Di Indonesia, banyak orang bilingual, menggunakan bahasa daerah sebagai bahasa ibu mereka sementara menggunakan bahasa Indonesia sebagai bahasa kedua. Determinan ekonomi, termasuk status/indeks kekayaan, memengaruhi sumber daya keuangan rumah tangga dan, akibatnya, pemanfaatan layanan kesehatan. Rumah tangga dengan status sosial ekonomi rendah harus berupaya lebih keras untuk mengakses layanan kesehatan dibandingkan dengan rumah tangga yang lebih kaya.

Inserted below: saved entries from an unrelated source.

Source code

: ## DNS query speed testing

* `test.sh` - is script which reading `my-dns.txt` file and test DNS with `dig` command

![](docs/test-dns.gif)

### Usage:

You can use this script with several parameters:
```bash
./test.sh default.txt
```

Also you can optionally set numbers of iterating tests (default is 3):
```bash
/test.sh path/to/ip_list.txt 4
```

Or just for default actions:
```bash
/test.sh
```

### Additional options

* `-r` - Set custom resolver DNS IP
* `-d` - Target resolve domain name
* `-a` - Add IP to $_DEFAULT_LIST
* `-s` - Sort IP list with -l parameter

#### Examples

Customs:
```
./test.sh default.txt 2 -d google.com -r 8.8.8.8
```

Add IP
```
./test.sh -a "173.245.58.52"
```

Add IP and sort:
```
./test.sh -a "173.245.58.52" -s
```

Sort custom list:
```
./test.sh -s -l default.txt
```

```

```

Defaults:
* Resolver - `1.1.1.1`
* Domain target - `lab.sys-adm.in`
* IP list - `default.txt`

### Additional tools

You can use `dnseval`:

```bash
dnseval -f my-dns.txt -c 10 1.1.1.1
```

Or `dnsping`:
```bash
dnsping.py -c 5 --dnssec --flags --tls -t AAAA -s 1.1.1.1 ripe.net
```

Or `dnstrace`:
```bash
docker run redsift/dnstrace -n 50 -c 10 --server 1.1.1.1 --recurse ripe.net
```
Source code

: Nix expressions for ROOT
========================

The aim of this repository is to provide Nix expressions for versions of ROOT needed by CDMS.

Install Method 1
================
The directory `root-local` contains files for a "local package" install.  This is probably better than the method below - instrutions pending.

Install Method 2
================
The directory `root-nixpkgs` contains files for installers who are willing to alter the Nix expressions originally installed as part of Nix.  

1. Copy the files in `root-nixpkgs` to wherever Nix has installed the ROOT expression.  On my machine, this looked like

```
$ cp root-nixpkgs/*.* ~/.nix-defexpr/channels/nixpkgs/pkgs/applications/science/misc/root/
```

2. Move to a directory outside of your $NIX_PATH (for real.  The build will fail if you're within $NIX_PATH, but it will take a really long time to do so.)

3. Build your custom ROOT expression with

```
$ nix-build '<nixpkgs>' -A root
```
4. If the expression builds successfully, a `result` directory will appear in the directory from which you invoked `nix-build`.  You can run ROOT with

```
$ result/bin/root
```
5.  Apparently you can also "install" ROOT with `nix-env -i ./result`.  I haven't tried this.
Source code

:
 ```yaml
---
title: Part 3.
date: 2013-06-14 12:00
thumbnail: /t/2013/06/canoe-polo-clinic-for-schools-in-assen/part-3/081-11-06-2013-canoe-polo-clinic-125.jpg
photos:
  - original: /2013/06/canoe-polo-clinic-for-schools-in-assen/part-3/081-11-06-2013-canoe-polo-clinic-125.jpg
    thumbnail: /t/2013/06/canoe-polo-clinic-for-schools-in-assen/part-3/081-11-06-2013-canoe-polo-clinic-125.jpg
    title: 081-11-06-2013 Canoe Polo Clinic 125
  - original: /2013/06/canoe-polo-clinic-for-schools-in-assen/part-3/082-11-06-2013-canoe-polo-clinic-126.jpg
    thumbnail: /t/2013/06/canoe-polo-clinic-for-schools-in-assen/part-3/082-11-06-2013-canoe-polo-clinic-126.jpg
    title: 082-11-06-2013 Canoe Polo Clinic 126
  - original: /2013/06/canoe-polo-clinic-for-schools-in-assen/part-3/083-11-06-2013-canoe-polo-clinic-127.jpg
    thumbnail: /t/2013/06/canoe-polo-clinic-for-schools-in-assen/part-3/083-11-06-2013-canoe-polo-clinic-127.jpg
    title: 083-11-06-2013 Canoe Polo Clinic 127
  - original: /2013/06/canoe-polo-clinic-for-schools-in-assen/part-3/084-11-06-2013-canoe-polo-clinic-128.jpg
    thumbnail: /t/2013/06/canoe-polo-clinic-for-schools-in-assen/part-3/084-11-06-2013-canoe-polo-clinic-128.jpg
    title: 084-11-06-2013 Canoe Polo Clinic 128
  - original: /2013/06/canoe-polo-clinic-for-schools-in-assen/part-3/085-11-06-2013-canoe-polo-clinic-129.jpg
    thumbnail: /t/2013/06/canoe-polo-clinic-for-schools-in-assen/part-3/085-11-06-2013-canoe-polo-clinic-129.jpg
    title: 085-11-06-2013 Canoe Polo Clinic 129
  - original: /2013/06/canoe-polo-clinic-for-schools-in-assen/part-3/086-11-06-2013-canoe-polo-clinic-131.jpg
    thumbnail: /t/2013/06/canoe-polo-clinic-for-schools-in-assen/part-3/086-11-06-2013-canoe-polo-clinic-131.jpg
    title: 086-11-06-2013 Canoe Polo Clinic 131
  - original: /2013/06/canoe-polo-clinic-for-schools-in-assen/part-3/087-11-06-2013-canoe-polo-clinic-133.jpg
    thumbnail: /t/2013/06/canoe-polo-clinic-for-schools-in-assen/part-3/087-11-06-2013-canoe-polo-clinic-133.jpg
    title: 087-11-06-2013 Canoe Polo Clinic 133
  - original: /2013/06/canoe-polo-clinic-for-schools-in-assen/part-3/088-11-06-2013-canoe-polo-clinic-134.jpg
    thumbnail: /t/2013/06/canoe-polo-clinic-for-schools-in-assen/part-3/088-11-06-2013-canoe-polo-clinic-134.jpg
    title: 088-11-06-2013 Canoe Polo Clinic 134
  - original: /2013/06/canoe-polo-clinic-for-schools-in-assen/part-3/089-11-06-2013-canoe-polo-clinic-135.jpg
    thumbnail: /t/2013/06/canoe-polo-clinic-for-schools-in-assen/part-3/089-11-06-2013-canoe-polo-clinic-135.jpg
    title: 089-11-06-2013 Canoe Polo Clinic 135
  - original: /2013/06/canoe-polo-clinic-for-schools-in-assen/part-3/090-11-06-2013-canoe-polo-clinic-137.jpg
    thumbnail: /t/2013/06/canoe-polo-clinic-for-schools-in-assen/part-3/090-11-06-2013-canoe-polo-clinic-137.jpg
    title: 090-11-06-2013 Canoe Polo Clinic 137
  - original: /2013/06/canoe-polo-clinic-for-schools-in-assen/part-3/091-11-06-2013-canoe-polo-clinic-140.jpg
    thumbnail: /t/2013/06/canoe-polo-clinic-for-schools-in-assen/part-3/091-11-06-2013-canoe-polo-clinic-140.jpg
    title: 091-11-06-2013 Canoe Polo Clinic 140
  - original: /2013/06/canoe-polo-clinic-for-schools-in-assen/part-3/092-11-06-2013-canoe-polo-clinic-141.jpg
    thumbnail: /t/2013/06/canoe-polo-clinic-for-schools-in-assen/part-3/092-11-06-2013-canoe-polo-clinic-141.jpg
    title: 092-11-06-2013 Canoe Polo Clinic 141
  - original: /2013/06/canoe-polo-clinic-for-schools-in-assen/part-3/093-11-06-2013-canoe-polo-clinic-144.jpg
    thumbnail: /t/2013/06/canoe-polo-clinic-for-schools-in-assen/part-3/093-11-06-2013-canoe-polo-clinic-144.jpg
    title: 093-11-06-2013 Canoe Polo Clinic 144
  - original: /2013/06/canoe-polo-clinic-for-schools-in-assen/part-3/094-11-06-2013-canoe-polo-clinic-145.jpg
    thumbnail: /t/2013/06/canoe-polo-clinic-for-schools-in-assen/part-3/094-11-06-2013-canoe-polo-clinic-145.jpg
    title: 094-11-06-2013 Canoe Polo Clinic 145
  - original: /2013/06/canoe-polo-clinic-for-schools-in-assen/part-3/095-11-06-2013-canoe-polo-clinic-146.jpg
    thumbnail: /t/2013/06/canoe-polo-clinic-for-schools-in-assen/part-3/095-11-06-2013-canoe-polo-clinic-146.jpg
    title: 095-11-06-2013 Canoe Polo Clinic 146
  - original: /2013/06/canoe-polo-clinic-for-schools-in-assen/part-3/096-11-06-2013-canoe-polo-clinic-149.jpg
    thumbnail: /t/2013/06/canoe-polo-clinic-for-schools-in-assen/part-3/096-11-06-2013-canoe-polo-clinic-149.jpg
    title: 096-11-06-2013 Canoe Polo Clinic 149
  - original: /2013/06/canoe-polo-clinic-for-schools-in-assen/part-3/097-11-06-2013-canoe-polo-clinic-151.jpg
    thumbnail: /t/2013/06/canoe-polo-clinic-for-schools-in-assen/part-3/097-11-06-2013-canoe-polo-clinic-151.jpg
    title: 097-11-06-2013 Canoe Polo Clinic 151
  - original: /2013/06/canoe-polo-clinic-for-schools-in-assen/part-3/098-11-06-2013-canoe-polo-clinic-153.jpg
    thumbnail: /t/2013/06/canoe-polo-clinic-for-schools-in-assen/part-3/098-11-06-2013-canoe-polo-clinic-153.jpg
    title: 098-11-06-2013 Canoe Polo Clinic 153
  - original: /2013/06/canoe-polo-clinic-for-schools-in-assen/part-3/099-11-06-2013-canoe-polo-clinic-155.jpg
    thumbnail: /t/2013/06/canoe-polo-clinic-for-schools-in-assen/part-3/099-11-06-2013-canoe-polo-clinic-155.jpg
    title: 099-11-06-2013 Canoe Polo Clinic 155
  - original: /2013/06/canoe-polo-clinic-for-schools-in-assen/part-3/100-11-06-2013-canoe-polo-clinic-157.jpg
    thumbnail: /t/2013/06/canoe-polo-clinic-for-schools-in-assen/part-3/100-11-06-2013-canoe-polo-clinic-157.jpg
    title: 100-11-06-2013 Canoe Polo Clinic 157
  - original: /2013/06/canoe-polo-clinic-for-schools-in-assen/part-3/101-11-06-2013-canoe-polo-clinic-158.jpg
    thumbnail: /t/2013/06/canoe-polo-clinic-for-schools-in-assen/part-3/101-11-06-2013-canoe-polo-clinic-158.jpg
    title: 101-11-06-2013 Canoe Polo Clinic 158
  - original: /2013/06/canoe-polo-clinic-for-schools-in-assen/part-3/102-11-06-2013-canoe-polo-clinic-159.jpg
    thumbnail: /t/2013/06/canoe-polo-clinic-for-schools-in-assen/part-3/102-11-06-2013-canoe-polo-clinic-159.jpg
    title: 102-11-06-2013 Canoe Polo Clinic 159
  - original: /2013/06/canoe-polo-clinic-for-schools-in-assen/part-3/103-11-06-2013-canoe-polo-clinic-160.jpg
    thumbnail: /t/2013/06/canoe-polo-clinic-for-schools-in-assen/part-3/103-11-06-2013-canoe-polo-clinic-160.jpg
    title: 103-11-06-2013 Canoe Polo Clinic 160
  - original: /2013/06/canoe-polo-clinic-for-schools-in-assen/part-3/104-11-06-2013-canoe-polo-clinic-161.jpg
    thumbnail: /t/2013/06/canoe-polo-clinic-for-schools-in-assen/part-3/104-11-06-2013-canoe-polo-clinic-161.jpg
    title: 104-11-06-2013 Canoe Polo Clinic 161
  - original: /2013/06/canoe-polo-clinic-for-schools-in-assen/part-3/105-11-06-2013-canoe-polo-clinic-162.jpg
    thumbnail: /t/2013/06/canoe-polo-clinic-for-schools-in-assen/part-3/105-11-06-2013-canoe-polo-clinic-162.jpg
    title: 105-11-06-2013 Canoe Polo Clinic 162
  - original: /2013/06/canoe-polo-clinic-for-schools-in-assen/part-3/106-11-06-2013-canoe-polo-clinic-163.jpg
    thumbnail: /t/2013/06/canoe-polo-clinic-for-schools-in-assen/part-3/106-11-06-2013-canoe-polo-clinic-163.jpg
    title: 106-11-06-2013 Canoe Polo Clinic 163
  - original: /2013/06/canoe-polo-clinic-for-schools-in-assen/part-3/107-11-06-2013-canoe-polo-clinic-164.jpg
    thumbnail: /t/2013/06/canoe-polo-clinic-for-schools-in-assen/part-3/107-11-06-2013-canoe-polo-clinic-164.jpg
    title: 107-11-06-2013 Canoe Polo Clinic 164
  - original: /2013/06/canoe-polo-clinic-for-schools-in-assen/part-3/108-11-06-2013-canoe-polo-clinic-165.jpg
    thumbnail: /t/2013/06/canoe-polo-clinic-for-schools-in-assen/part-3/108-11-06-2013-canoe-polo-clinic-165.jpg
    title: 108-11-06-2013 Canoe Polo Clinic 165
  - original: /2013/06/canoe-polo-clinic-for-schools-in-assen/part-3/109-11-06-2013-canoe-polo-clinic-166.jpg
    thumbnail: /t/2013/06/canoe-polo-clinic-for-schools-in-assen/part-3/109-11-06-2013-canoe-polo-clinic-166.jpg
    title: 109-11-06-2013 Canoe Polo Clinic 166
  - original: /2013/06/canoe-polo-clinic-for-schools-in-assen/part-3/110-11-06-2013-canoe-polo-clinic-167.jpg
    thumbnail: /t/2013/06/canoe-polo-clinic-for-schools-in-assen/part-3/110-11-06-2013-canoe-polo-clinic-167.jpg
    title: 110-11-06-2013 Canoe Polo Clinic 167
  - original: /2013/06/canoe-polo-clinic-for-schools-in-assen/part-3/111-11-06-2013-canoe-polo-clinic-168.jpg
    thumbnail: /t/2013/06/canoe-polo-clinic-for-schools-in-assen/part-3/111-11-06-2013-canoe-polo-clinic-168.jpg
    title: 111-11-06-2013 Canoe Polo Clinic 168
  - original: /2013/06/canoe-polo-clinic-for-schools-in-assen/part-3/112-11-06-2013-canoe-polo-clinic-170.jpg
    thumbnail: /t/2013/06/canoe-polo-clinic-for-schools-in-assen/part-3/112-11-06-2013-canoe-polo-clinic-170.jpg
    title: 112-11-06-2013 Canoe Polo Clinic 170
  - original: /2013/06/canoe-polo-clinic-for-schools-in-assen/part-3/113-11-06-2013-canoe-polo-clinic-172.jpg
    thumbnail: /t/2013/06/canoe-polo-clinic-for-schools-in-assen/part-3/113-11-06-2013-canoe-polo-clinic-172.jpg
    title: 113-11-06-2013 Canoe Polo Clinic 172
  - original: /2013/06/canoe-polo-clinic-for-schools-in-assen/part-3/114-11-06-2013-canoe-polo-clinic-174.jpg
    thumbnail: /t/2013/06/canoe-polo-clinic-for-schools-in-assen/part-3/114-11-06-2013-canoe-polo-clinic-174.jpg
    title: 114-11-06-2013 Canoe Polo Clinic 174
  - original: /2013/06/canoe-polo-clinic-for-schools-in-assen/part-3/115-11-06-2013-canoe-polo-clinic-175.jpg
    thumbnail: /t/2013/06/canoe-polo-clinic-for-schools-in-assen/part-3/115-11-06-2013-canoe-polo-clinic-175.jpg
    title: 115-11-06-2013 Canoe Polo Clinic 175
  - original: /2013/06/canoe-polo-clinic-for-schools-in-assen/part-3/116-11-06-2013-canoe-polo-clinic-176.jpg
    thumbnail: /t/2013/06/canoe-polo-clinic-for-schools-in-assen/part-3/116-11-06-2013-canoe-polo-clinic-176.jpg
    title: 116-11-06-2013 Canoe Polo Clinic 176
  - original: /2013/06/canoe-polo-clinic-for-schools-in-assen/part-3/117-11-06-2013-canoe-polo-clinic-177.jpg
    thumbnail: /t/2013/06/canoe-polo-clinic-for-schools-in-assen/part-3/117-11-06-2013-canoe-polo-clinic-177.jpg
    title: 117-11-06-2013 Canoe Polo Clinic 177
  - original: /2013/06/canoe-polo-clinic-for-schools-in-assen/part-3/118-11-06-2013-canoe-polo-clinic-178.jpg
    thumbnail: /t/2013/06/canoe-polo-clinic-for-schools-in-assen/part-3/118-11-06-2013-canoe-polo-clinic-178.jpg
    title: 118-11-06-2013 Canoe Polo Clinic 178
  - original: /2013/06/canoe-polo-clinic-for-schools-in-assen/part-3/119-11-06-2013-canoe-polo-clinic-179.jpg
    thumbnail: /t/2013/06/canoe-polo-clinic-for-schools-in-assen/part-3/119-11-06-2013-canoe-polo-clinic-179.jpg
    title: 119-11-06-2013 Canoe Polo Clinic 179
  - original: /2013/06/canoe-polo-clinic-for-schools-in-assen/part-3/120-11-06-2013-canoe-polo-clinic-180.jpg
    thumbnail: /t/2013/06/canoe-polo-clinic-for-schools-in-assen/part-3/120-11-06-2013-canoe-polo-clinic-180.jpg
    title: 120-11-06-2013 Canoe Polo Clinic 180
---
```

Faktor-faktor terkait kesehatan juga mencakup bidan, tenaga profesional yang berkomitmen pada layanan kesehatan ibu, yang keterampilan dan keahliannya diperoleh melalui pelatihan formal dan perizinan yang diatur, yang diperlukan untuk memastikan praktik pelayanan kesehatan yang aman.Selain itu, secara umum, tempat persalinan tetap menjadi faktor penting, yang membedakan antara tatanan berbasis kesehatan dan non-kesehatan.

Temuan penelitian menunjukkan bahwa paritas (jumlah anak), tempat tinggal, kemampuan berbahasa Indonesia, jenis penolong persalinan dan tempat lahir berhubungan dengan kematian ibu dan kemampuan berbahasa Indonesia. Temuan ini memberikan dasar bukti krusial bagi pengembangan kebijakan dan intervensi yang bertujuan menurunkan angka kematian ibu pascapersalinan di Provinsi Papua. Kemahiran berbahasa Indonesia muncul sebagai

faktor yang paling berpengaruh,menggarisbawahi potensi intervensi yang terarah dan

peningkatan luaran layanan kesehatan.